Sometimes, a father’s secrecy involves abusive behavior, as it did for Ken, a 24-year-old student in New York City whose dad is closeted despite being married to his mother for 30 years. His parents marriage seemed “pretty normal,” he says, except that he never saw them hug or kiss. Once, too, he overheard them talking on the phone and she was angrily referring to his “roommate.” Another time, he borrowed his dad’s phone and stumbled upon multiple gay porn sites. Everything started making sense: His parents not being affectionate; his three younger brothers born via in-vitro; his dad’s close relationship with a guy who was acting as his chauffeur, whom Ken later learned was the “roommate” his mom was yelling about; and his father’s two gay best friends.
“I’m gay, and my dad was physically and emotionally abusive toward me,” Ken tells me, recalling that his father was “angry about something all the time” and took it out on him.
This is also common, explains Justin Lioi, a men’s therapist in Brooklyn. “We see cases where a dad has such shame about being gay and notices something that indicates his son is as well and tries to beat that out of him. When we look at violent masculinity, shame is at the core of much of that, which can be covered up for only so long before it’s revealed in incredibly unhealthy ways.”
The only gay father I could find who would talk to me was Michael, a 40-year-old in Northern California. He and his ex-wife were conservative Christians, and despite coming out to her before the wedding, she convinced him that if he just did as she said, he’d eventually change. “This resulted in her controlling everything I did,” he explains. Finally, after dinner one night, Michael told her that he either had to stop pretending or would end up harming himself. Her response: Keep pretending or get out.

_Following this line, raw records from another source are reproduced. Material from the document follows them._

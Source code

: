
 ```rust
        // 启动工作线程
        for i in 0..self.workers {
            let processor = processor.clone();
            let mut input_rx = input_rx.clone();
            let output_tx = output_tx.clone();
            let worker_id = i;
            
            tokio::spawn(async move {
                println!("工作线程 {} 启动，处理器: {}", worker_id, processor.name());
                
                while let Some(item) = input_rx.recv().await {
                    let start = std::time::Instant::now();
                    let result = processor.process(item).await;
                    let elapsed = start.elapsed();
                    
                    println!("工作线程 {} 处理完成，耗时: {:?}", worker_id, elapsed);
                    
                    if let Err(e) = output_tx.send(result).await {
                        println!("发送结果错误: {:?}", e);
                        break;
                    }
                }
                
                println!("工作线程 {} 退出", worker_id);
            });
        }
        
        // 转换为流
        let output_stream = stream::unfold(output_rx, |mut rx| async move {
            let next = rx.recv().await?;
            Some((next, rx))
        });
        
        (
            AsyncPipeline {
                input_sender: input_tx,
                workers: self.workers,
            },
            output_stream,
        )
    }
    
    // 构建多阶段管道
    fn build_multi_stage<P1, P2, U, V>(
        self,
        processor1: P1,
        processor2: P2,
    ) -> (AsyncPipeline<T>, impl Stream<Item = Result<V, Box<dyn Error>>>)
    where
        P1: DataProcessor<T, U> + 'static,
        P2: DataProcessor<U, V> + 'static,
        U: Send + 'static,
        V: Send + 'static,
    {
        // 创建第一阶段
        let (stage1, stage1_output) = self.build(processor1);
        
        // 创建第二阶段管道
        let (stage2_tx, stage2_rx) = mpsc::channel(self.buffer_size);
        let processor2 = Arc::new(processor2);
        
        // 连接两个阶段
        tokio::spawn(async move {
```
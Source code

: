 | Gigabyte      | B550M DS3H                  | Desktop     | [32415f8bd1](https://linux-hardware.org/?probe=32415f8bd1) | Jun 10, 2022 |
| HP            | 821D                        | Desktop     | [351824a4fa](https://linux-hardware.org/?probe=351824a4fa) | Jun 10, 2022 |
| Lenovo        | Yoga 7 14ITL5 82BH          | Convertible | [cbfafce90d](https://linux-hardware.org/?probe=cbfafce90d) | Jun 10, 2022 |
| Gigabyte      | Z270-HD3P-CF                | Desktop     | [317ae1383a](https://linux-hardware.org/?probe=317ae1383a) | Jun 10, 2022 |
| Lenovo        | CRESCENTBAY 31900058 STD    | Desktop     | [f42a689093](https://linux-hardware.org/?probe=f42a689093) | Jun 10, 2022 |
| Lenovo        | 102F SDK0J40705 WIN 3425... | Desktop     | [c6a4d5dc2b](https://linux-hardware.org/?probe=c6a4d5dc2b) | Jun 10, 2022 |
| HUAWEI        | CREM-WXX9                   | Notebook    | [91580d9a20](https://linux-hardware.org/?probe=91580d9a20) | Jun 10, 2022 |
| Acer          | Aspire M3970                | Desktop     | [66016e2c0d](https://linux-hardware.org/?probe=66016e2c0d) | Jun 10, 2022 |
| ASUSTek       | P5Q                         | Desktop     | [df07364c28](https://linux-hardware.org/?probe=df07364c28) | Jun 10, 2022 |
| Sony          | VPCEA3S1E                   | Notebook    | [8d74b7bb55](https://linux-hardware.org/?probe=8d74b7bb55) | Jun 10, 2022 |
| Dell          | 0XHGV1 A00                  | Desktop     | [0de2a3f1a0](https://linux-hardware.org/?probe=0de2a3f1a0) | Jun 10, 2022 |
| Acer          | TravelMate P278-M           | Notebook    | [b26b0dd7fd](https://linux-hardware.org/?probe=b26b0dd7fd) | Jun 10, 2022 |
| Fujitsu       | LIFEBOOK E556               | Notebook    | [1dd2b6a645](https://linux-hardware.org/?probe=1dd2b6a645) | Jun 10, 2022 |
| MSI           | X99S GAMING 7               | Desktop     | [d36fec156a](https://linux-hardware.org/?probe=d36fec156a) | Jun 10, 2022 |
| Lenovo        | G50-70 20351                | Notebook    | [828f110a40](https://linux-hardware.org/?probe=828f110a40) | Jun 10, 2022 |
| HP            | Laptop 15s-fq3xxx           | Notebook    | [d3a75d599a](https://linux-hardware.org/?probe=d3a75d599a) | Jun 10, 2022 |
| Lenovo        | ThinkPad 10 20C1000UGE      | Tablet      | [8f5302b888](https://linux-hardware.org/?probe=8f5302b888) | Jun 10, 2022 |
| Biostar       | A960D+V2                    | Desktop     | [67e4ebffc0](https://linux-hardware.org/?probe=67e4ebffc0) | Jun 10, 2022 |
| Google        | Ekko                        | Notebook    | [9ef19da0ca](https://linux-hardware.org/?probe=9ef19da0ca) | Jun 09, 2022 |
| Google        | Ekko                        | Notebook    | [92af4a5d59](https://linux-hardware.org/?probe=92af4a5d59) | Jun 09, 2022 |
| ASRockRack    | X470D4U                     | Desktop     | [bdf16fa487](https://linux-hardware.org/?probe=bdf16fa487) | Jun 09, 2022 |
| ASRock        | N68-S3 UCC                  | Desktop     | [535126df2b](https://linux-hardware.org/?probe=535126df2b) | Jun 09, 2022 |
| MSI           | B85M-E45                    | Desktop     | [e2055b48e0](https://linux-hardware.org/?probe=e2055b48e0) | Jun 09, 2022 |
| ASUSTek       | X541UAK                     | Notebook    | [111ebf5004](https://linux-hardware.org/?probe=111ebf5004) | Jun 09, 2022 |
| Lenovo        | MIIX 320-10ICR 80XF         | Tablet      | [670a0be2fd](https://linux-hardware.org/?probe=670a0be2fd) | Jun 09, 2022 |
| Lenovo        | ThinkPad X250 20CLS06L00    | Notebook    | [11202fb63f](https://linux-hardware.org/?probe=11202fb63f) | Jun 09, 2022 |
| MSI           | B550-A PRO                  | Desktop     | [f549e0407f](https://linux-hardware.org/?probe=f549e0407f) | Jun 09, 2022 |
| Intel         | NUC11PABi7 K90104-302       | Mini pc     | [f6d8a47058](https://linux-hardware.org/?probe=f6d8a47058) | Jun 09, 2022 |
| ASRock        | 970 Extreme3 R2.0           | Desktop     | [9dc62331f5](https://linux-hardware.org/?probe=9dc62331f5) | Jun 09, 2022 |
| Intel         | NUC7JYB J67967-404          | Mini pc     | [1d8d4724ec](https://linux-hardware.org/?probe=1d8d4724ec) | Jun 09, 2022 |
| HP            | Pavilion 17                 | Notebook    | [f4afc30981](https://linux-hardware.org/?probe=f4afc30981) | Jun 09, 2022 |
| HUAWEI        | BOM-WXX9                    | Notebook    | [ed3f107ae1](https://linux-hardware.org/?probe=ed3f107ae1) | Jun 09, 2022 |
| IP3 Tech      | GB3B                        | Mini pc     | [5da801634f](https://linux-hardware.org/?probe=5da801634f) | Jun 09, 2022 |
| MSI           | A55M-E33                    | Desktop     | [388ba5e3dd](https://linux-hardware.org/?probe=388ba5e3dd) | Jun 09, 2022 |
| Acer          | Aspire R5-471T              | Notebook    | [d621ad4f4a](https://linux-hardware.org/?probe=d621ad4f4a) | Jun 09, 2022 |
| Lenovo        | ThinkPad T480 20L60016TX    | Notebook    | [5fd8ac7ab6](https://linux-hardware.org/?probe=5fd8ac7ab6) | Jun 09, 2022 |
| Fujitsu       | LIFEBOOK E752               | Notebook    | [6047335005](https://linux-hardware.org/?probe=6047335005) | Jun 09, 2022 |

He eventually came out to his kids — a 14-year-old son and a 12-year-old daughter — who initially took it hard but who quickly came around. Michael knows “many” closeted dads, believing it to be much more prevalent than people like to admit, particularly among conservative Christians. “These are regular guys who feel too trapped — by the church, by society, by circumstances — to live their lives in an authentic way,” he explains.
His advice to such fathers is to remember that they “aren’t alone.” As for their sons? “It’s okay to feel confused or hurt. Talk with your parents about it,” he suggests.
Roland and his brothers hope to do just that, but ironically, they’re maybe the ones with the most apprehension about pushing the issue. Or as Roland says quietly, “We’re afraid he’s going to get angry and disown us.”